I found those, I just would have appreciated if the content of the mathematics wasn't sidelined to a separate download as if it's not important.
I felt the explanation on the page was shallow, as if they just want people to accept it's a black box.
All I've learnt from this is that they used an unstated amount of computational resources just to basically brute force what a human already is capable of doing in far less time.
Very few humans go after this type of the training. In my "math talent" school (most of the Serbian/Yugoslavian medal winners came from it), at most a dozen students "trained" for this over 4 high school generations (500 students).
Problems are certainly not trivial, but humans are not really putting all their effort into it either, and the few that do train for it, on average medal 50% of the time and get a silver or better 25% of the time (by design) with much less time available to do the problems.
This is disingenuous. People who train are already self selected people who are talented in math. And in the people who train not everyone gets to this level. Sadly i speak from personal experience.
This school is full of people talented at math — you can't get in if you don't pass a special math exam (looking at the list, out of Serbia's 16 gold medals, I can see 14 went to students of this school, and numerous silver and bronzes too — Serbia participates as an independent country since 2006 with a population of roughly 7M, if you want to compare it with other countries on the IMO medal table). So in general, out of this small pool (10 talented and motivated people out of 4 generations), Serbia could get a gold medal winner on average almost once every year. I am sure there were other equally talented mathematicians among the 490 students that did not train for the competition (and some have achieved more academic success later on).

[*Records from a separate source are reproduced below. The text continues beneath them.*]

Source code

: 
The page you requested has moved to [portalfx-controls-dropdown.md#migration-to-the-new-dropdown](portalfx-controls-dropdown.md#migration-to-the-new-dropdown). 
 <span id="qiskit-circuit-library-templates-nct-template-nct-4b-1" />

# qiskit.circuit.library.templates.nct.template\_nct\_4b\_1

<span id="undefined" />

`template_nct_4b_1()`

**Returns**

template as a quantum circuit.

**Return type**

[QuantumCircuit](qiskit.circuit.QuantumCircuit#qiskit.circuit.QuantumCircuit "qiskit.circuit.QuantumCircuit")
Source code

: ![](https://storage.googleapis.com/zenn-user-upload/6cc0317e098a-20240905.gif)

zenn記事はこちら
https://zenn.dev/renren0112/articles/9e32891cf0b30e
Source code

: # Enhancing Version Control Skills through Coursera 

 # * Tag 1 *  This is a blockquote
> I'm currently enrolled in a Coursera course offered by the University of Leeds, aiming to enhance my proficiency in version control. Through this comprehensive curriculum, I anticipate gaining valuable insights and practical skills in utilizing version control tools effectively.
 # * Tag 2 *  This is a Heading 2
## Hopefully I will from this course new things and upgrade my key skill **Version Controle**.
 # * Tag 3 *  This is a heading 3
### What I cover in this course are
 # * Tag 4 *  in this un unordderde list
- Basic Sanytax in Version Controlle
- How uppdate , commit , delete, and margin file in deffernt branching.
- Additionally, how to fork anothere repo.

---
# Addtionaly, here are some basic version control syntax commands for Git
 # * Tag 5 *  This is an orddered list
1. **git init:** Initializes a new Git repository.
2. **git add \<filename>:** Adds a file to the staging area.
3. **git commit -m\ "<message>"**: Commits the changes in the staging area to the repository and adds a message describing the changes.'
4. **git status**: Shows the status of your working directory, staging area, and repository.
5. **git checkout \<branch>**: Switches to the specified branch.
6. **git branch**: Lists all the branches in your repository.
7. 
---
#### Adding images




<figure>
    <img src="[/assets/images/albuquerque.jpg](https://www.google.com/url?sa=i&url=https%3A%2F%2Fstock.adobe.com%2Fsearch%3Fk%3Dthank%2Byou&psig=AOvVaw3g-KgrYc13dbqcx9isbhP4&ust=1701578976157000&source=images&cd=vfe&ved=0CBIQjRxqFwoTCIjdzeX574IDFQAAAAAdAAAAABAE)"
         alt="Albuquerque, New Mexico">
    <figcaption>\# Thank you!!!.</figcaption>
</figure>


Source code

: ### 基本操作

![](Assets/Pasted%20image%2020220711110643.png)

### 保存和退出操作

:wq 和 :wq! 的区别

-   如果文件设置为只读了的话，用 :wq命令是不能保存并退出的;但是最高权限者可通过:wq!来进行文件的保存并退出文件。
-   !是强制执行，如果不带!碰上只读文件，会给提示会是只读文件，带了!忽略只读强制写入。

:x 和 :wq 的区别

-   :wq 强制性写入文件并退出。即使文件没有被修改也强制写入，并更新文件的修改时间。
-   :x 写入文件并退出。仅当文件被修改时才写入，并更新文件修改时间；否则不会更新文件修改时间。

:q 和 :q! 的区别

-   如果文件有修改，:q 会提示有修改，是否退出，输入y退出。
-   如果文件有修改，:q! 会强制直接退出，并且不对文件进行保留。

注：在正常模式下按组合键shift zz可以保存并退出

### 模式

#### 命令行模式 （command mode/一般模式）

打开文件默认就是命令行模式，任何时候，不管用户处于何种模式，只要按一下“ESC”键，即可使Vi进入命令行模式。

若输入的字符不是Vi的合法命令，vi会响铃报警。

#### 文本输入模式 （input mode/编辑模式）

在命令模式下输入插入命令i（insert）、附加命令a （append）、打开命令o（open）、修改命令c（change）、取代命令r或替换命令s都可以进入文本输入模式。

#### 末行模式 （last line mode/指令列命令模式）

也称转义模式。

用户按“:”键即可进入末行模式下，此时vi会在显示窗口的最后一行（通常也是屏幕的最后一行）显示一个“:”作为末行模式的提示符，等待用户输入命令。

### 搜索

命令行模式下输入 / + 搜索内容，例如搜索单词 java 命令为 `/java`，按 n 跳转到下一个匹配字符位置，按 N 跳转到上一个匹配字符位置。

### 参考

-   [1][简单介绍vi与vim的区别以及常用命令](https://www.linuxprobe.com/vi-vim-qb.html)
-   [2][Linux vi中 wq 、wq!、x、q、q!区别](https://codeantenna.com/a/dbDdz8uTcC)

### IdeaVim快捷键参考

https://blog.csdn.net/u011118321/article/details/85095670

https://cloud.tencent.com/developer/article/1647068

Most students were simply not interested. And certainly, not everybody is equally talented, but the motivation to achieve competition success is needed too — perhaps you had the latter but not enough of the former. I also believe competitive maths is entirely different from research maths (time pressure, even luck is involved for a good idea to come up quickly, etc). Since you said you were a potential bronze medal winner, it might not even be a talent issue but maybe you just had great competition and someone had the better luck in one or two tests to rank above you (better luck as in the right idea/approach came to them quicker, or the type of problem that appeared on the test suited them more). And if you are from a large country like USA, China or Russia (topping the medal table), it's going to be freaking hard to get into a team since you'll have so many worthy students (and the fact they are not always scoring only golds for their teams out of such large pools tells me that the performance is not deterministic).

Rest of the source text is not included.